**What the exercise asks**
Scan the data below for the string "begin". Show every line where it turns up.

Pictures paired with source code:
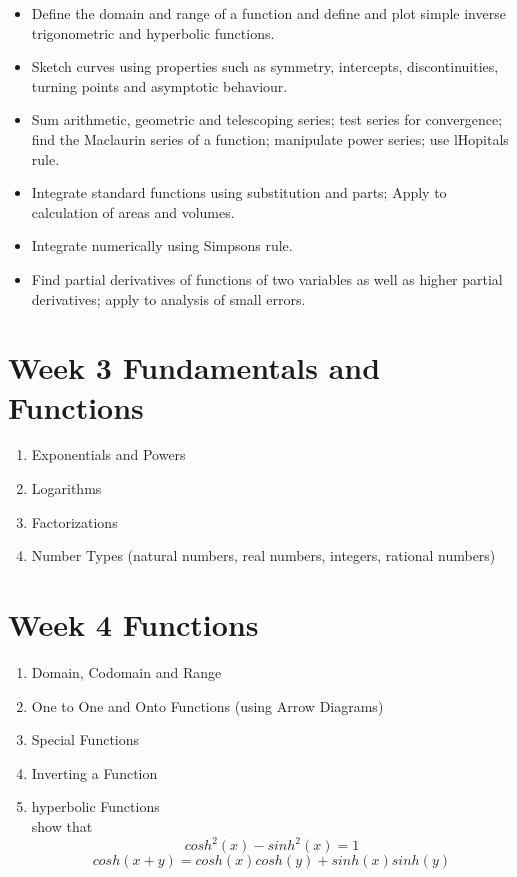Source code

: \documentclass[]{article}
\begin{document}
\begin{itemize}
\item Define the domain and range of a function and define and plot simple inverse trigonometric and hyperbolic functions. 
\item Sketch curves using properties such as symmetry, intercepts, discontinuities, turning points and asymptotic behaviour. 
\item Sum arithmetic, geometric and telescoping series; test series for convergence; find the Maclaurin series of a function; manipulate power series; use lHopitals rule.
\item Integrate standard functions using substitution and parts; Apply to calculation of areas and volumes. 
\item Integrate numerically using Simpsons rule. 
\item Find partial derivatives of functions of two variables as well as higher partial derivatives; apply to analysis of small errors.
\end{itemize}

\newpage
\section{Week 3 Fundamentals and Functions}
\begin{enumerate}
	\item Exponentials and Powers
	\item Logarithms
	\item Factorizations
	\item Number Types (natural numbers, real numbers, integers, rational numbers)
\end{enumerate}
\newpage
\section{Week 4 Functions}
\begin{enumerate}
	\item Domain, Codomain and Range
	\item One to One and Onto Functions (using Arrow Diagrams)
	\item Special Functions
	\item Inverting a Function
	\item hyperbolic Functions \\ show that \[ cosh^2(x) - sinh^2(x) = 1\]
	\[ cosh(x+y) = cosh(x)cosh(y) + sinh(x)sinh(y)\]
\end{enumerate}
\end{document}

**Response box**
\begin{document}
\begin{itemize}
\begin{enumerate}
\begin{enumerate}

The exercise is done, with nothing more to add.